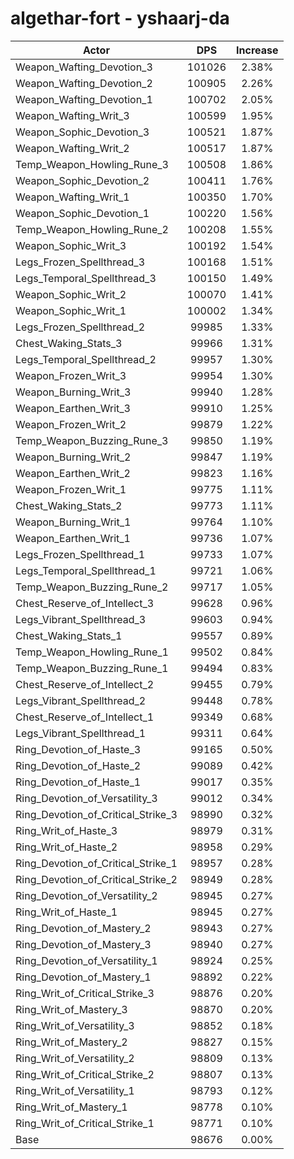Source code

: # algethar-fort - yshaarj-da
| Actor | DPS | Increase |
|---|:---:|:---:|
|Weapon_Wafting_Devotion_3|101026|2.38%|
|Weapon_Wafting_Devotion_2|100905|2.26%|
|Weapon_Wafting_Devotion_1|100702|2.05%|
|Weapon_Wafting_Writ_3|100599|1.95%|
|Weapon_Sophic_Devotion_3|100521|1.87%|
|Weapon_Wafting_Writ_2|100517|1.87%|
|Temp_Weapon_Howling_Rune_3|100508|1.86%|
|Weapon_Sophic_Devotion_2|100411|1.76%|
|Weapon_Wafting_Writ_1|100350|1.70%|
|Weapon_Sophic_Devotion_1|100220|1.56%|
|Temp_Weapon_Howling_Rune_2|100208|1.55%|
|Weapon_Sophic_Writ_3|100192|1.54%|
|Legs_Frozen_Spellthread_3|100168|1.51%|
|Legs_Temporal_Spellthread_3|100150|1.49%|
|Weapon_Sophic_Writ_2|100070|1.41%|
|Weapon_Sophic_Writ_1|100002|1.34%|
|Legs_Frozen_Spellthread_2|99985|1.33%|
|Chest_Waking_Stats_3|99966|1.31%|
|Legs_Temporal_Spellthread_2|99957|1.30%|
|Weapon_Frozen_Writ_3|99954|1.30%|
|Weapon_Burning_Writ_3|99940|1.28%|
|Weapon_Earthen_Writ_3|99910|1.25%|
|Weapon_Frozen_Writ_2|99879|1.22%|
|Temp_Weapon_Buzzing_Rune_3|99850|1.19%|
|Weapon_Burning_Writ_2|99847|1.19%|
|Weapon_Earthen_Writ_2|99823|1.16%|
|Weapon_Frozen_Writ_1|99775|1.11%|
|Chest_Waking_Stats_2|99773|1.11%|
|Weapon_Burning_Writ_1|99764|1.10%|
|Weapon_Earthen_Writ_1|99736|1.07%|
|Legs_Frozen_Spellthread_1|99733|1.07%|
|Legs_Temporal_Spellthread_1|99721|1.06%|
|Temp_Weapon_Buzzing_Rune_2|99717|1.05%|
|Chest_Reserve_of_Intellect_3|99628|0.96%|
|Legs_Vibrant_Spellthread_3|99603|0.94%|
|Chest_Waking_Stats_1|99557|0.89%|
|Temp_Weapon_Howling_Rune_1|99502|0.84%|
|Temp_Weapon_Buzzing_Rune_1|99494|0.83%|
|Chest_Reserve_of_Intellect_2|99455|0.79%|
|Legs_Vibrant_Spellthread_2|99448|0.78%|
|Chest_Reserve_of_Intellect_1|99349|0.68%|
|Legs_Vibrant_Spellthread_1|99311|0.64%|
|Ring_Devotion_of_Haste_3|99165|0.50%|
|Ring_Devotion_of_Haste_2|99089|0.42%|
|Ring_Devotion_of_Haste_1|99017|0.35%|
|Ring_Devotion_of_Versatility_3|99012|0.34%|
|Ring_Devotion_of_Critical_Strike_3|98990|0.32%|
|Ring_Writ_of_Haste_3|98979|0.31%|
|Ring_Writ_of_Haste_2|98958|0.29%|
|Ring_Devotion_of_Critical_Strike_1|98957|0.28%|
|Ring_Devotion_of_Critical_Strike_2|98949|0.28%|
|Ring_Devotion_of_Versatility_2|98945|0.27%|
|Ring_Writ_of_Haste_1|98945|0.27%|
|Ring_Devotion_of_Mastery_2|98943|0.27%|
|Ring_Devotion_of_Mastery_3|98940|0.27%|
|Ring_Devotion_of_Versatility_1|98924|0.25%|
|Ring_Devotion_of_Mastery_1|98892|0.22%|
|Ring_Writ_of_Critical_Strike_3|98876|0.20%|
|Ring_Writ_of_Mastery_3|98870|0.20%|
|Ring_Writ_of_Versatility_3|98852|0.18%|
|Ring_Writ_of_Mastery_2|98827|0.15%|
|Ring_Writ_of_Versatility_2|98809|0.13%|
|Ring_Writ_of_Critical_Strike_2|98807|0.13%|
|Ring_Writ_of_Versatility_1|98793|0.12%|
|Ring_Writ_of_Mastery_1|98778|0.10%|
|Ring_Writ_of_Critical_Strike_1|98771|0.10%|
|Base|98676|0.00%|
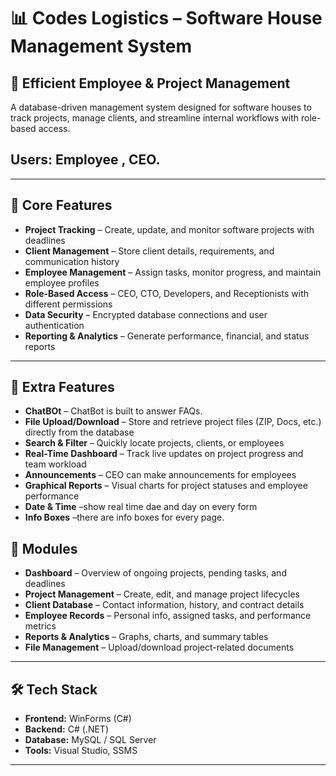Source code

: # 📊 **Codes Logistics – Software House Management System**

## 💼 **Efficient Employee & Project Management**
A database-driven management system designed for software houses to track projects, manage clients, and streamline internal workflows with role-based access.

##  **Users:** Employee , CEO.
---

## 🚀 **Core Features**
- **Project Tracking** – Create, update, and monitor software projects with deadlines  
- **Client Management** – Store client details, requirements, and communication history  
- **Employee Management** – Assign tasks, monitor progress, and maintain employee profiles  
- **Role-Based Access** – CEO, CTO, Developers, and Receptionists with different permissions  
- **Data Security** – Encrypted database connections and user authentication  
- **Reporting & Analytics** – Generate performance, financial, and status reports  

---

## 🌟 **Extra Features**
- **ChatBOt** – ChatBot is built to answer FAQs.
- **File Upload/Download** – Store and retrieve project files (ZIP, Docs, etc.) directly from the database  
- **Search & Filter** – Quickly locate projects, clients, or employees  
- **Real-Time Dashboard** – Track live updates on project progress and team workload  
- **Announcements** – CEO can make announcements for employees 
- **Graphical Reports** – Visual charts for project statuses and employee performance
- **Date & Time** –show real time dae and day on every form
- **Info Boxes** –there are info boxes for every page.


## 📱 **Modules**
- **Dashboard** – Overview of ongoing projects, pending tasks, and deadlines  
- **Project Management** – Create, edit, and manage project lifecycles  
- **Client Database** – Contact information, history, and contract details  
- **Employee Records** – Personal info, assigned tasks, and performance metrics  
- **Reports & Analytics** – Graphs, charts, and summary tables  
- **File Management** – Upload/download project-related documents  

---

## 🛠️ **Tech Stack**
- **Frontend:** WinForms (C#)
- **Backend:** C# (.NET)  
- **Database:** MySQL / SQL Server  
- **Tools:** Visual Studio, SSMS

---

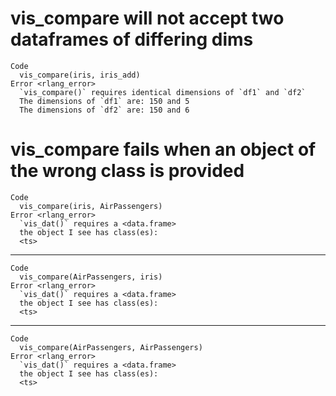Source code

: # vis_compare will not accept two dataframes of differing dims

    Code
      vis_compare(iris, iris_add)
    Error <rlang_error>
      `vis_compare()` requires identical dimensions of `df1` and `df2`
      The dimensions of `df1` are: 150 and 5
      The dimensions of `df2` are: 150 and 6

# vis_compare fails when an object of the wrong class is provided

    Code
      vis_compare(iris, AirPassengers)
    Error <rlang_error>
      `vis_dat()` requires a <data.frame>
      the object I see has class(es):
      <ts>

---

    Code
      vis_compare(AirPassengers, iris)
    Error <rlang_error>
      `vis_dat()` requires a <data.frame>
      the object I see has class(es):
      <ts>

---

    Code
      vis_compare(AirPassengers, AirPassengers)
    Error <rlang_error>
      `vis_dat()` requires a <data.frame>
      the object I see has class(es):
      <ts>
______
**What you have to do**
Apply a filter for "every" to the entries and show each line that passes.

**Response area**
- **Date & Time** –show real time dae and day on every form
- **Info Boxes** –there are info boxes for every page.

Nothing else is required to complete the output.